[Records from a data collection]
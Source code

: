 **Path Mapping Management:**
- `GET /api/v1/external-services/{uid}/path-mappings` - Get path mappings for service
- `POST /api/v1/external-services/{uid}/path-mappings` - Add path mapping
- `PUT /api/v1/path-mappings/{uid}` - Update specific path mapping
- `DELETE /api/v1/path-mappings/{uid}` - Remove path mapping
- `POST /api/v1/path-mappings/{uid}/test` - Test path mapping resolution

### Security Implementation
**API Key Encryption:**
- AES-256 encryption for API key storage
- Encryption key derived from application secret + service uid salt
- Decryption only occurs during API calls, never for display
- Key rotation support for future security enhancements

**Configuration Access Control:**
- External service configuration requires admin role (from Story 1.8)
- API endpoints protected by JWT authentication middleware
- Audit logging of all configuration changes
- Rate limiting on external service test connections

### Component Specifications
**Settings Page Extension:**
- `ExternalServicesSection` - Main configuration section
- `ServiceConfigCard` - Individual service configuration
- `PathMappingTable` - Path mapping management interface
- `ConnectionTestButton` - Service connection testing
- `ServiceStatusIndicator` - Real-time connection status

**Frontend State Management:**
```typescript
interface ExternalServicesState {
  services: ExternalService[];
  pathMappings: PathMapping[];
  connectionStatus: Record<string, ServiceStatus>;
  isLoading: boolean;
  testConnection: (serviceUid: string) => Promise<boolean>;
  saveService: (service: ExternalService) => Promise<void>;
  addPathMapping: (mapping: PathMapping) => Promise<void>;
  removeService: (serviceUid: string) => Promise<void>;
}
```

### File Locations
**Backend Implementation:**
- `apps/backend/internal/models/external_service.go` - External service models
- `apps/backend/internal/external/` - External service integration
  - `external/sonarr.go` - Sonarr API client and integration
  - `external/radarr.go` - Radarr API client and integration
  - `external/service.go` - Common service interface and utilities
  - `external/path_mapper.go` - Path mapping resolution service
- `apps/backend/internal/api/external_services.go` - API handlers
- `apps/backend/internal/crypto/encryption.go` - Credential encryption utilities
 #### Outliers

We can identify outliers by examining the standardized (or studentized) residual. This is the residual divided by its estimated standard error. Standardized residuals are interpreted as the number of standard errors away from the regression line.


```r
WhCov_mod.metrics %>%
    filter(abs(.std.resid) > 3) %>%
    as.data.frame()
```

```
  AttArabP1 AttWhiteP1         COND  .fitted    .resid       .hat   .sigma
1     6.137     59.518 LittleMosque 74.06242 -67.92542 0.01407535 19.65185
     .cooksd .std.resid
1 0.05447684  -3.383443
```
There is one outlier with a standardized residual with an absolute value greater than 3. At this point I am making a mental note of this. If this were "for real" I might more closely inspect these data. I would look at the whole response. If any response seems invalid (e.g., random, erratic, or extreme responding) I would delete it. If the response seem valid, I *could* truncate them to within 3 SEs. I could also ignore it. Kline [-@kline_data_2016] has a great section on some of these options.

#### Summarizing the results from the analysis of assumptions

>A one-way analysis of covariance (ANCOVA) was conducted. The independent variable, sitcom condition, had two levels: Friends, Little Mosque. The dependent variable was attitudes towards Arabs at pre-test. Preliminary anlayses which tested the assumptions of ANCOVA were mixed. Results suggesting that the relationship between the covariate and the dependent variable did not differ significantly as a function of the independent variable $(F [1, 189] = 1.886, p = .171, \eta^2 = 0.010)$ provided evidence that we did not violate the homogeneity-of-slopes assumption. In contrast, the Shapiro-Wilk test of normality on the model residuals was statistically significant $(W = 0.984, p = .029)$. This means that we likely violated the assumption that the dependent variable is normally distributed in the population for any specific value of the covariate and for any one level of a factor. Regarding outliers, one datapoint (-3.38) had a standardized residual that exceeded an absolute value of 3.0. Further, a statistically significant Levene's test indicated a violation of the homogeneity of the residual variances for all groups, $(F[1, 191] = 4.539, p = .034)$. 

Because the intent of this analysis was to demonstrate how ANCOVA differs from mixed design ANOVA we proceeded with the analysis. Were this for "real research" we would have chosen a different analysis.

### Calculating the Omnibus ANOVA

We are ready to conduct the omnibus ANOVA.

*TASK PROMPT:*
When you have gone through the records above, say how many lines include the word "string", and write nothing besides that number.

*REPLY TO THE EXERCISE:*
3